Accordingly, they do not include all of the information and footnotes
required by generally accepted accounting principles for complete
financial statements. In the opinion of management, all adjustments
necessary for a fair presentation have been included. All adjustments
made in the interim period were of a normal recurring nature. Operating
results of any interim period are not necessarily indicative of the
results that may be expected for a full year. These financial
statements should be read in conjunction with the financial statements
and notes thereto included in the Partnership's annual report on Form
10-K for the year ended December 31, 1997.
Liquidation Basis of Accounting
Effective December 31, 1997, the general partners determined to
liquidate the partnership and adopt a plan of liquidation. This plan
consists of selling, or otherwise disposing of the Partnership's
remaining shopping centers, liquidating all assets remaining after the
sale of the shopping centers, and distributing the net proceeds to the
assignee limited partners.
The Partnership adopted the liquidation basis of accounting effective
December 31, 1997. Under the liquidation basis of accounting, assets
are stated at their estimated net realizable values and liabilities are
stated at their anticipated payable amounts. The valuation of assets
and liabilities necessarily requires estimates and assumptions, and
there are uncertainties in carrying out the dissolution of the
Partnership. The actual values upon dissolution and costs associated
therewith could be higher or lower than the amounts recorded.

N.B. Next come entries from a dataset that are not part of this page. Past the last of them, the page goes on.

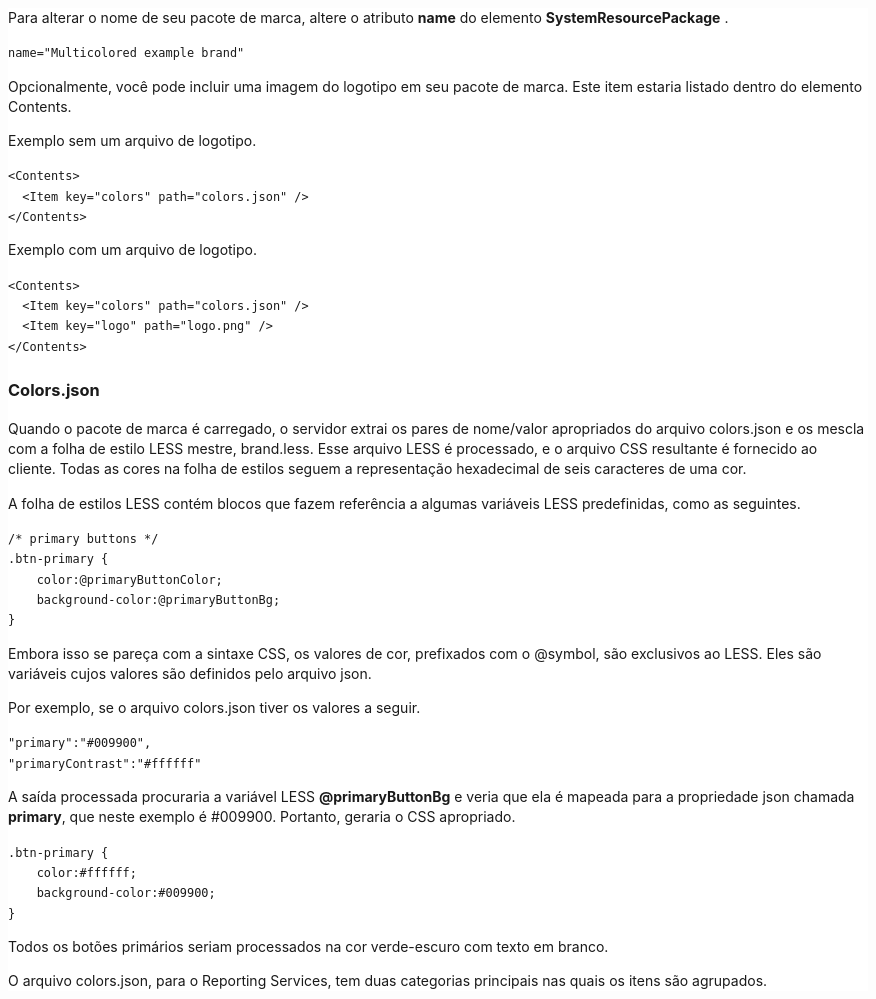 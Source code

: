 Para alterar o nome de seu pacote de marca, altere o atributo **name** do elemento **SystemResourcePackage** .  
  
    name="Multicolored example brand"  
  
Opcionalmente, você pode incluir uma imagem do logotipo em seu pacote de marca. Este item estaria listado dentro do elemento Contents.  
  
Exemplo sem um arquivo de logotipo.  
  
    <Contents>  
      <Item key="colors" path="colors.json" />  
    </Contents>  
  
Exemplo com um arquivo de logotipo.  
  
    <Contents>  
      <Item key="colors" path="colors.json" />  
      <Item key="logo" path="logo.png" />  
    </Contents>  
  
### <a name="colorsjson"></a>Colors.json
  
Quando o pacote de marca é carregado, o servidor extrai os pares de nome/valor apropriados do arquivo colors.json e os mescla com a folha de estilo LESS mestre, brand.less. Esse arquivo LESS é processado, e o arquivo CSS resultante é fornecido ao cliente. Todas as cores na folha de estilos seguem a representação hexadecimal de seis caracteres de uma cor.  
  
A folha de estilos LESS contém blocos que fazem referência a algumas variáveis LESS predefinidas, como as seguintes.  
  
    /* primary buttons */   
    .btn-primary {   
        color:@primaryButtonColor;   
        background-color:@primaryButtonBg;   
    }  
  
Embora isso se pareça com a sintaxe CSS, os valores de cor, prefixados com o @symbol, são exclusivos ao LESS. Eles são variáveis cujos valores são definidos pelo arquivo json.  
  
Por exemplo, se o arquivo colors.json tiver os valores a seguir.  
  
    "primary":"#009900",   
    "primaryContrast":"#ffffff"   
  
A saída processada procuraria a variável LESS **@primaryButtonBg** e veria que ela é mapeada para a propriedade json chamada **primary**, que neste exemplo é #009900. Portanto, geraria o CSS apropriado.  
  
    .btn-primary {   
        color:#ffffff;   
        background-color:#009900;   
    }  
  
Todos os botões primários seriam processados na cor verde-escuro com texto em branco.  
  
O arquivo colors.json, para o Reporting Services, tem duas categorias principais nas quais os itens são agrupados.  
   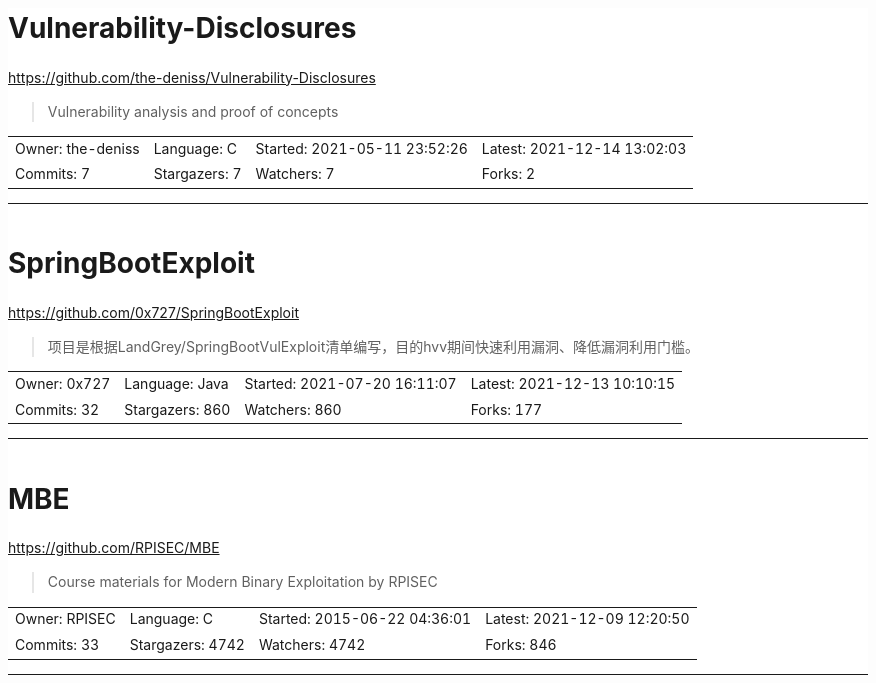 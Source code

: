 
# Vulnerability-Disclosures

https://github.com/the-deniss/Vulnerability-Disclosures
<blockquote>
Vulnerability analysis and proof of concepts
</blockquote>

<table>
<tr><td>Owner: the-deniss</td>
    <td>Language: C</td>
    <td>Started: 2021-05-11 23:52:26</td>
    <td>Latest: 2021-12-14 13:02:03</td></tr>
<tr><td>Commits: 7</td>
    <td>Stargazers: 7</td>
    <td>Watchers: 7</td>
    <td>Forks: 2</td></tr>
</table>

---

# SpringBootExploit

https://github.com/0x727/SpringBootExploit
<blockquote>
项目是根据LandGrey/SpringBootVulExploit清单编写，目的hvv期间快速利用漏洞、降低漏洞利用门槛。
</blockquote>

<table>
<tr><td>Owner: 0x727</td>
    <td>Language: Java</td>
    <td>Started: 2021-07-20 16:11:07</td>
    <td>Latest: 2021-12-13 10:10:15</td></tr>
<tr><td>Commits: 32</td>
    <td>Stargazers: 860</td>
    <td>Watchers: 860</td>
    <td>Forks: 177</td></tr>
</table>

---

# MBE

https://github.com/RPISEC/MBE
<blockquote>
Course materials for Modern Binary Exploitation by RPISEC
</blockquote>

<table>
<tr><td>Owner: RPISEC</td>
    <td>Language: C</td>
    <td>Started: 2015-06-22 04:36:01</td>
    <td>Latest: 2021-12-09 12:20:50</td></tr>
<tr><td>Commits: 33</td>
    <td>Stargazers: 4742</td>
    <td>Watchers: 4742</td>
    <td>Forks: 846</td></tr>
</table>

--- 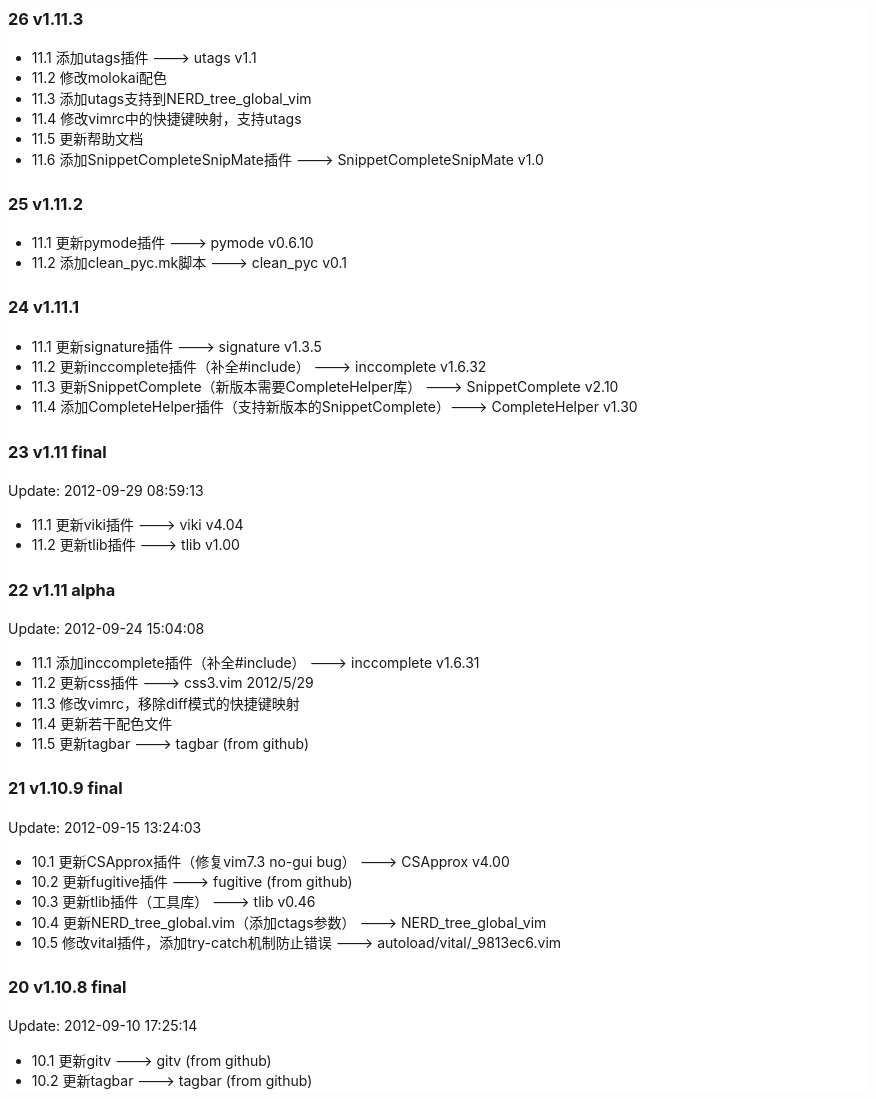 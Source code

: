 ### 26 v1.11.3

* 11.1 添加utags插件                                        ---> utags v1.1
* 11.2 修改molokai配色
* 11.3 添加utags支持到NERD_tree_global_vim
* 11.4 修改vimrc中的快捷键映射，支持utags
* 11.5 更新帮助文档
* 11.6 添加SnippetCompleteSnipMate插件                      ---> SnippetCompleteSnipMate v1.0

### 25 v1.11.2

* 11.1 更新pymode插件                                       ---> pymode v0.6.10
* 11.2 添加clean_pyc.mk脚本                                 ---> clean_pyc v0.1

### 24 v1.11.1

* 11.1 更新signature插件                                    ---> signature v1.3.5
* 11.2 更新inccomplete插件（补全#include）                  ---> inccomplete v1.6.32
* 11.3 更新SnippetComplete（新版本需要CompleteHelper库）    ---> SnippetComplete v2.10
* 11.4 添加CompleteHelper插件（支持新版本的SnippetComplete）---> CompleteHelper v1.30

### 23 v1.11 final

Update: 2012-09-29 08:59:13

* 11.1 更新viki插件                                         ---> viki v4.04
* 11.2 更新tlib插件                                         ---> tlib v1.00

### 22 v1.11 alpha

Update: 2012-09-24 15:04:08

* 11.1 添加inccomplete插件（补全#include）                  ---> inccomplete v1.6.31
* 11.2 更新css插件                                          ---> css3.vim 2012/5/29
* 11.3 修改vimrc，移除diff模式的快捷键映射
* 11.4 更新若干配色文件
* 11.5 更新tagbar                                           ---> tagbar (from github)

### 21 v1.10.9 final

Update: 2012-09-15 13:24:03

* 10.1 更新CSApprox插件（修复vim7.3 no-gui bug）            ---> CSApprox v4.00
* 10.2 更新fugitive插件                                     ---> fugitive (from github)
* 10.3 更新tlib插件（工具库）                               ---> tlib v0.46
* 10.4 更新NERD_tree_global.vim（添加ctags参数）            ---> NERD_tree_global_vim
* 10.5 修改vital插件，添加try-catch机制防止错误             ---> autoload/vital/\_9813ec6.vim

### 20 v1.10.8 final

Update: 2012-09-10 17:25:14

* 10.1 更新gitv                                             ---> gitv (from github)
* 10.2 更新tagbar                                           ---> tagbar (from github)
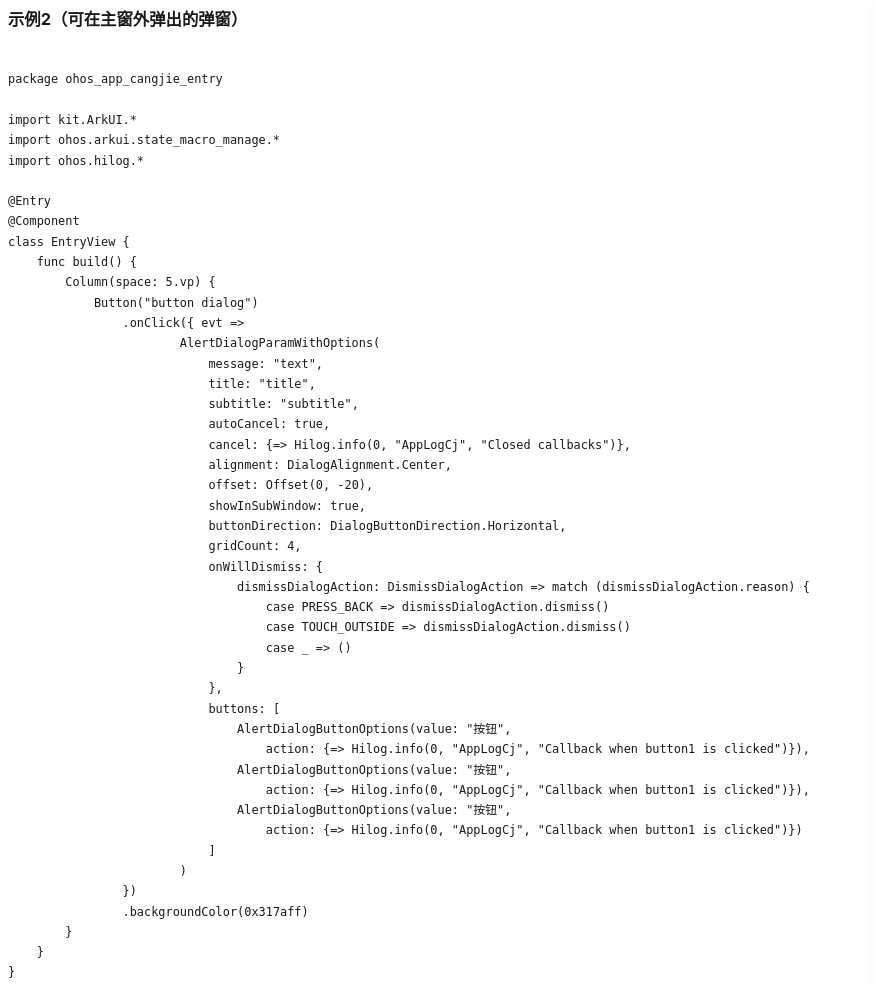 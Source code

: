 ### 示例2（可在主窗外弹出的弹窗）



```cangjie

package ohos_app_cangjie_entry

import kit.ArkUI.*
import ohos.arkui.state_macro_manage.*
import ohos.hilog.*

@Entry
@Component
class EntryView {
    func build() {
        Column(space: 5.vp) {
            Button("button dialog")
                .onClick({ evt =>
                        AlertDialogParamWithOptions(
                            message: "text",
                            title: "title",
                            subtitle: "subtitle",
                            autoCancel: true,
                            cancel: {=> Hilog.info(0, "AppLogCj", "Closed callbacks")},
                            alignment: DialogAlignment.Center,
                            offset: Offset(0, -20),
                            showInSubWindow: true,
                            buttonDirection: DialogButtonDirection.Horizontal,
                            gridCount: 4,
                            onWillDismiss: {
                                dismissDialogAction: DismissDialogAction => match (dismissDialogAction.reason) {
                                    case PRESS_BACK => dismissDialogAction.dismiss()
                                    case TOUCH_OUTSIDE => dismissDialogAction.dismiss()
                                    case _ => ()
                                }
                            },
                            buttons: [
                                AlertDialogButtonOptions(value: "按钮",
                                    action: {=> Hilog.info(0, "AppLogCj", "Callback when button1 is clicked")}),
                                AlertDialogButtonOptions(value: "按钮",
                                    action: {=> Hilog.info(0, "AppLogCj", "Callback when button1 is clicked")}),
                                AlertDialogButtonOptions(value: "按钮",
                                    action: {=> Hilog.info(0, "AppLogCj", "Callback when button1 is clicked")})
                            ]
                        )
                })
                .backgroundColor(0x317aff)
        }
    }
}

```
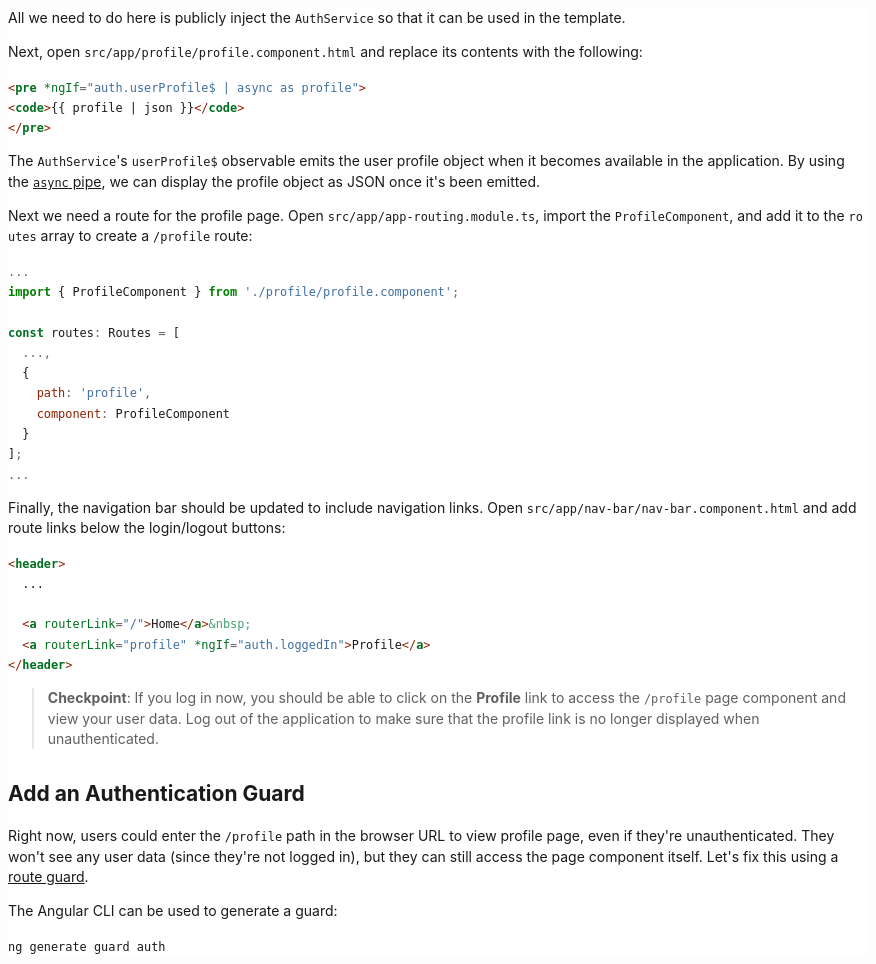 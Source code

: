 All we need to do here is publicly inject the `AuthService` so that it can be used in the template.

Next, open `src/app/profile/profile.component.html` and replace its contents with the following:

```html
<pre *ngIf="auth.userProfile$ | async as profile">
<code>{{ profile | json }}</code>
</pre>
```

The `AuthService`'s `userProfile$` observable emits the user profile object when it becomes available in the application. By using the [`async` pipe](https://angular.io/api/common/AsyncPipe), we can display the profile object as JSON once it's been emitted.

Next we need a route for the profile page. Open `src/app/app-routing.module.ts`, import the `ProfileComponent`, and add it to the `routes` array to create a `/profile` route:

```js
...
import { ProfileComponent } from './profile/profile.component';

const routes: Routes = [
  ...,
  {
    path: 'profile',
    component: ProfileComponent
  }
];
...
```

Finally, the navigation bar should be updated to include navigation links. Open `src/app/nav-bar/nav-bar.component.html` and add route links below the login/logout buttons:

```html
<header>
  ...

  <a routerLink="/">Home</a>&nbsp;
  <a routerLink="profile" *ngIf="auth.loggedIn">Profile</a>
</header>
```

> **Checkpoint**: If you log in now, you should be able to click on the **Profile** link to access the `/profile` page component and view your user data. Log out of the application to make sure that the profile link is no longer displayed when unauthenticated.

## Add an Authentication Guard

Right now, users could enter the `/profile` path in the browser URL to view profile page, even if they're unauthenticated. They won't see any user data (since they're not logged in), but they can still access the page component itself. Let's fix this using a [route guard](https://angular.io/guide/router#milestone-5-route-guards).

The Angular CLI can be used to generate a guard:

```bash
ng generate guard auth
```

The accompanying statements of net assets in liquidation and statement
of changes of net assets in liquidation reflect the transactions of the
Partnership utilizing liquidation accounting concepts as required by
generally accepted accounting principles. Prior to December 31, 1997,
the Partnership recorded results of operations using the accrual basis
of accounting. Comparison of results to prior years, therefore, is not
meaningful.
Investment in Real Estate
Investment in real estate at March 31, 1998 and December 31, 1997
consists of land, buildings and improvements which are stated at
estimated liquidation value. Investment in real estate at March 31,
1998 includes values for Quality Center, Woodlawn Village and Tarrytown
Mall as described in Note D - Sale of Certain Shopping Centers and Plan
of Liquidation.
<PAGE> 7
Rental Income
Certain leases provide for either abatement of rents or scheduled rent
increases over the life of the lease. Prior to the date of the
adoption of the plan of liquidation, rental income was recorded on a
straight-line basis of equal monthly payments over the respective terms
of such leases. The balance of these receivables were written off upon
adoption of liquidation accounting.
Statement of Cash Flows
For purposes of the statement of cash flows as of March 31, 1997, the
Partnership considers cash in banks, commercial paper and repurchase
agreements with original maturities of less than three months to be
cash and cash equivalents.
Use of Estimates
The preparation of financial statements in conformity with generally
accepted accounting principles requires management to make estimates
and assumptions that affect the reported amounts of assets and
liabilities and disclosure of contingent assets and liabilities at the
date of the financial statements and the reported amounts of revenues
and expenses during the reporting period. Actual results could differ
from those estimates.
NOTE B - RELATED PARTY TRANSACTIONS:
During the quarter ended March 31, 1998, the Partnership paid First
Washington Management, Inc., an affiliate of FW Realty Limited
Partnership, one of the general partners, $42,417 and Legg Mason Realty
Capital, Inc., an affiliate of Realty Capital IV Limited Partnership,
the other general partner, $33,412 for management fees and
reimbursement of operating expenses. At March 31, 1998, an aggregate
of $9,848 was payable to First Washington Management, Inc. and Legg
Mason Realty Capital, Inc. for management fees and reimbursement of
operating expenses.
NOTE C - PARTNERSHIP ALLOCATIONS AND DISTRIBUTIONS:
Partnership allocations and distributions are made in the manner
prescribed by the Partnership Agreement and as more fully described in
Note F to the Partnership's financial statements in the annual report
on Form 10-K for the year ended December 31, 1997.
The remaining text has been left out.